**To do**. Only these lines, please: the first one of the records through the one containing "1. **GPU Memory**: Adjust", retyped exactly, both ends included and pictures omitted.

**Task inputs**.
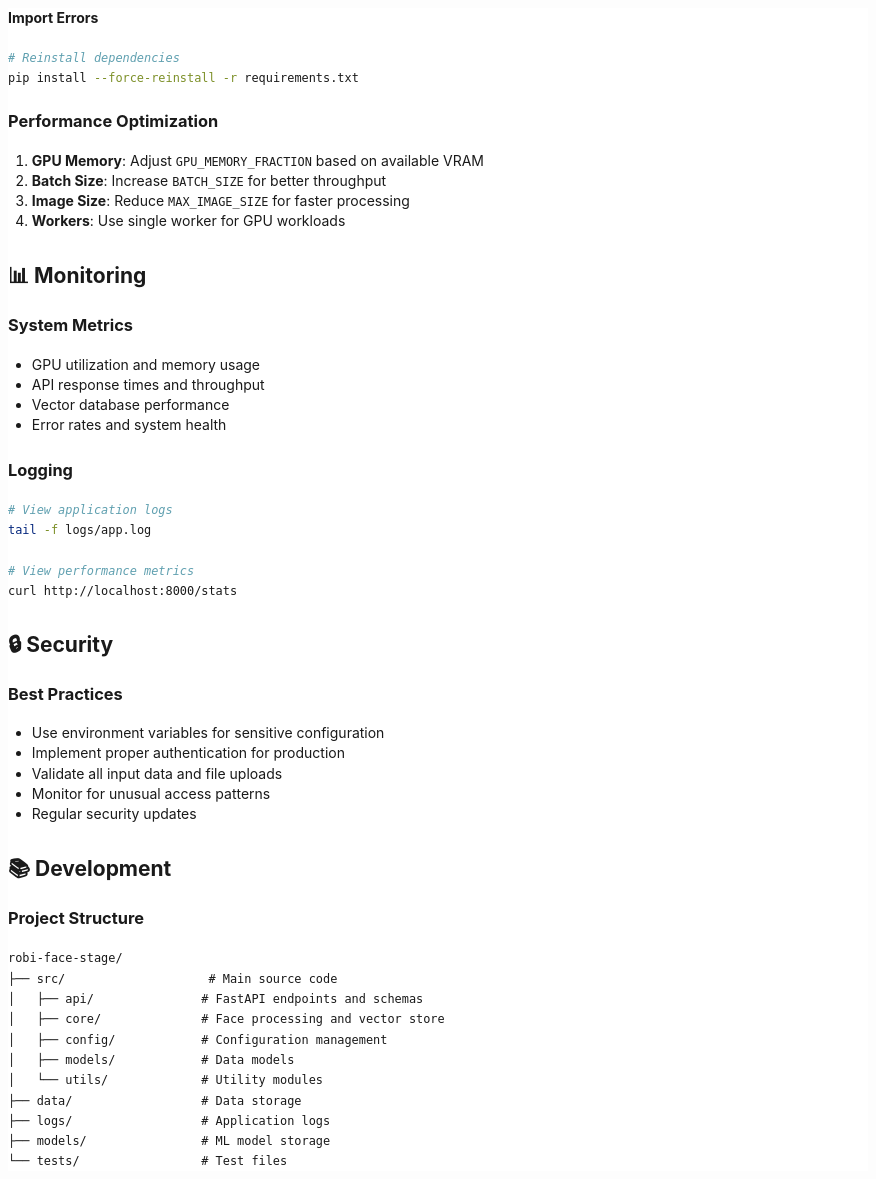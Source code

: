 #### Import Errors
```bash
# Reinstall dependencies
pip install --force-reinstall -r requirements.txt
```

### Performance Optimization
1. **GPU Memory**: Adjust `GPU_MEMORY_FRACTION` based on available VRAM
2. **Batch Size**: Increase `BATCH_SIZE` for better throughput
3. **Image Size**: Reduce `MAX_IMAGE_SIZE` for faster processing
4. **Workers**: Use single worker for GPU workloads

## 📊 Monitoring

### System Metrics
- GPU utilization and memory usage
- API response times and throughput
- Vector database performance
- Error rates and system health

### Logging
```bash
# View application logs
tail -f logs/app.log

# View performance metrics
curl http://localhost:8000/stats
```

## 🔒 Security

### Best Practices
- Use environment variables for sensitive configuration
- Implement proper authentication for production
- Validate all input data and file uploads
- Monitor for unusual access patterns
- Regular security updates

## 📚 Development

### Project Structure
```
robi-face-stage/
├── src/                    # Main source code
│   ├── api/               # FastAPI endpoints and schemas
│   ├── core/              # Face processing and vector store
│   ├── config/            # Configuration management
│   ├── models/            # Data models
│   └── utils/             # Utility modules
├── data/                  # Data storage
├── logs/                  # Application logs
├── models/                # ML model storage
└── tests/                 # Test files
```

**Response to the task**.
Source code

: #### Import Errors
```bash
# Reinstall dependencies
pip install --force-reinstall -r requirements.txt
```

### Performance Optimization
1. **GPU Memory**: Adjust `GPU_MEMORY_FRACTION` based on available VRAM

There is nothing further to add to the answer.